* PROBLEM TO SOLVE:
Search the entries for the word "improve" and return every line where it is found.

* DATA TO USE:

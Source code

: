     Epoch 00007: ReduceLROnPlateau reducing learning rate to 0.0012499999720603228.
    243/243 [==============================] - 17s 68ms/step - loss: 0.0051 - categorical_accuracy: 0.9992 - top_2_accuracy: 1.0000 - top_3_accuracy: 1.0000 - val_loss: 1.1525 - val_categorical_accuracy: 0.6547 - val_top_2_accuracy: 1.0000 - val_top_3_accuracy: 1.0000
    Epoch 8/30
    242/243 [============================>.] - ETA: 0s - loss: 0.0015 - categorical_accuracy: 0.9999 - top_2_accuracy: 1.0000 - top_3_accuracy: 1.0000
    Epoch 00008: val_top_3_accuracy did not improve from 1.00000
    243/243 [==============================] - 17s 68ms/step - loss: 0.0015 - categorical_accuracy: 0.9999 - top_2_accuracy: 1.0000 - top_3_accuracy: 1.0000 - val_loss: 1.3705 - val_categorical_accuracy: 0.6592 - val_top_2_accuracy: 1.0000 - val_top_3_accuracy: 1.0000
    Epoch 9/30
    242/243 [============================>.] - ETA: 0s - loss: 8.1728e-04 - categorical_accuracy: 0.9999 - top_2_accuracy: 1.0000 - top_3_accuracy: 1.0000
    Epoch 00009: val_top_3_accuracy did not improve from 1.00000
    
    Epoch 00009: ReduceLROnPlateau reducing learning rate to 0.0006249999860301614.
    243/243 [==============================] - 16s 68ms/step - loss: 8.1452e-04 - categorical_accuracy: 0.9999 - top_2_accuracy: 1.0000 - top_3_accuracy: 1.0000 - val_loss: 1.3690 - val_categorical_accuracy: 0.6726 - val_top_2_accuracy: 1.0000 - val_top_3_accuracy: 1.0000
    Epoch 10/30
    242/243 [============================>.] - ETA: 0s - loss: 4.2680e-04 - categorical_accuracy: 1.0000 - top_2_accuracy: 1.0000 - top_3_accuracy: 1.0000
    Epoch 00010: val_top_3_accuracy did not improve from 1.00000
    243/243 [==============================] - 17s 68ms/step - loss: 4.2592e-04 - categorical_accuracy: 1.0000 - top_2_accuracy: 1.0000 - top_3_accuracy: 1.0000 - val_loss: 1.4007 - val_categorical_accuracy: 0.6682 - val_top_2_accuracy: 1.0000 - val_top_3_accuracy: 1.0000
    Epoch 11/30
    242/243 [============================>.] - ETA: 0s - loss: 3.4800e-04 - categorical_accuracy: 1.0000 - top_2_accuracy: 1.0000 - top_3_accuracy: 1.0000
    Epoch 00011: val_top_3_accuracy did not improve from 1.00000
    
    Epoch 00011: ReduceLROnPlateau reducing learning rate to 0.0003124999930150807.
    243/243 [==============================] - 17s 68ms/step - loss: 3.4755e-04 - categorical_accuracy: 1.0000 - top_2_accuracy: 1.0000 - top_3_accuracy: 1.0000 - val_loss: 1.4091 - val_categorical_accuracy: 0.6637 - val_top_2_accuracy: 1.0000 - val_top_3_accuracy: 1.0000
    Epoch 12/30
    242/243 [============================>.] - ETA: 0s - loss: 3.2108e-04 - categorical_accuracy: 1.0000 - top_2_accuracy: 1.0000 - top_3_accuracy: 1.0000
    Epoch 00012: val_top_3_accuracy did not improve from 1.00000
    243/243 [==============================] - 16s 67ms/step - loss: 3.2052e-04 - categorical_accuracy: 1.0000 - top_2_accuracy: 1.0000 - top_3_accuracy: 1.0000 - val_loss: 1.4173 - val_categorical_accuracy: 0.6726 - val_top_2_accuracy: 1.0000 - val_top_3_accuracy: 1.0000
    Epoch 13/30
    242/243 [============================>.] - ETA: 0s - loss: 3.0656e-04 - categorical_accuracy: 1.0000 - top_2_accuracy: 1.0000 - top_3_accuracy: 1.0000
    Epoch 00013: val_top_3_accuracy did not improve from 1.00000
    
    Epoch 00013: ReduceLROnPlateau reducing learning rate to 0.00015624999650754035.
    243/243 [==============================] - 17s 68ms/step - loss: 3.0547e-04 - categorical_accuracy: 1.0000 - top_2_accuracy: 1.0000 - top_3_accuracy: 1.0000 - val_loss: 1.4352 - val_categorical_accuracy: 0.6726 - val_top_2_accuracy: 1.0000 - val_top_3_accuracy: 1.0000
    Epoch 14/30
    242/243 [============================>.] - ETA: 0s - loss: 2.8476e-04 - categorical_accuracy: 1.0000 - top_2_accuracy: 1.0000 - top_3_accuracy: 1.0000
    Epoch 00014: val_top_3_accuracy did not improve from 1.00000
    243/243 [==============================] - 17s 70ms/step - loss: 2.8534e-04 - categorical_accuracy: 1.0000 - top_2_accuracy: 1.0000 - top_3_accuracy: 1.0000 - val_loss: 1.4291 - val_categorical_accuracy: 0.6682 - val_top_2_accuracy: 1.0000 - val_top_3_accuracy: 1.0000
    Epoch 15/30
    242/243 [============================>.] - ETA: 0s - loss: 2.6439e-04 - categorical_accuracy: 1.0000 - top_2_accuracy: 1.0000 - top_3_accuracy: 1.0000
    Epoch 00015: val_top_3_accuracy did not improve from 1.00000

* YOUR RESPONSE:
    Epoch 00008: val_top_3_accuracy did not improve from 1.00000
    Epoch 00009: val_top_3_accuracy did not improve from 1.00000
    Epoch 00010: val_top_3_accuracy did not improve from 1.00000
    Epoch 00011: val_top_3_accuracy did not improve from 1.00000
    Epoch 00012: val_top_3_accuracy did not improve from 1.00000
    Epoch 00013: val_top_3_accuracy did not improve from 1.00000
    Epoch 00014: val_top_3_accuracy did not improve from 1.00000
    Epoch 00015: val_top_3_accuracy did not improve from 1.00000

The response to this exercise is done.